Within these entries, which lines include the string "http"? Copy each one.
+++ Raw data
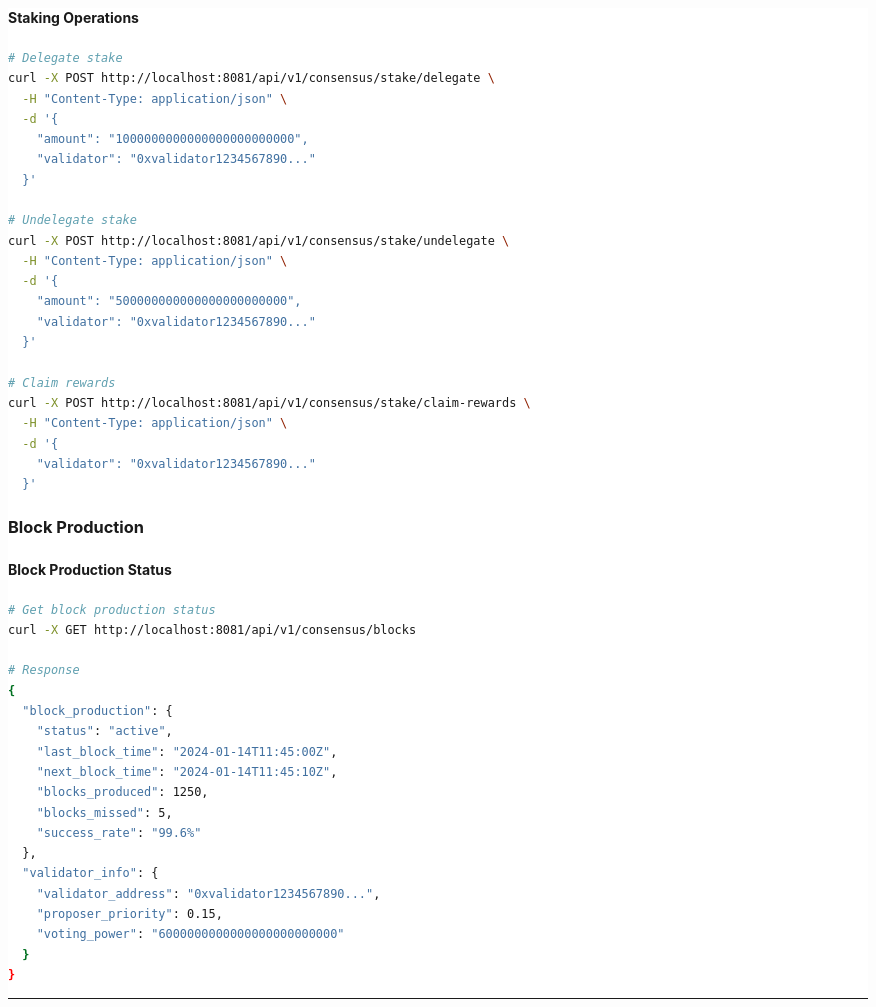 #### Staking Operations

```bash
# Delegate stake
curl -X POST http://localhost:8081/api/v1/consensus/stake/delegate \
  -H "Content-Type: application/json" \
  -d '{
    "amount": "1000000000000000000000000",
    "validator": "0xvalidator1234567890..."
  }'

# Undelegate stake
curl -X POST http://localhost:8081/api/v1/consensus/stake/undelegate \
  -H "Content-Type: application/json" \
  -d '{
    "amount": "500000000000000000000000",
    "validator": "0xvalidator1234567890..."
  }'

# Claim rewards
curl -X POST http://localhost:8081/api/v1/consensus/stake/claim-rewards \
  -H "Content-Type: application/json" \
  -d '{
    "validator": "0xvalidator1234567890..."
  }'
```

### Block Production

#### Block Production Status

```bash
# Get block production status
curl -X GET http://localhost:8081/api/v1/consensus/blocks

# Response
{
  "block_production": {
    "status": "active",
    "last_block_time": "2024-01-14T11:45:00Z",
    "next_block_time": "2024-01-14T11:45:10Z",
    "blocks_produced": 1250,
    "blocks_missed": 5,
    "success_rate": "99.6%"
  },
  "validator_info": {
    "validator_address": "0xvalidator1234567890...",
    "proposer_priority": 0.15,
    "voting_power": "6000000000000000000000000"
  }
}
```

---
++++++
• [Solution to the problem]:
curl -X POST http://localhost:8081/api/v1/consensus/stake/delegate \
curl -X POST http://localhost:8081/api/v1/consensus/stake/undelegate \
curl -X POST http://localhost:8081/api/v1/consensus/stake/claim-rewards \
curl -X GET http://localhost:8081/api/v1/consensus/blocks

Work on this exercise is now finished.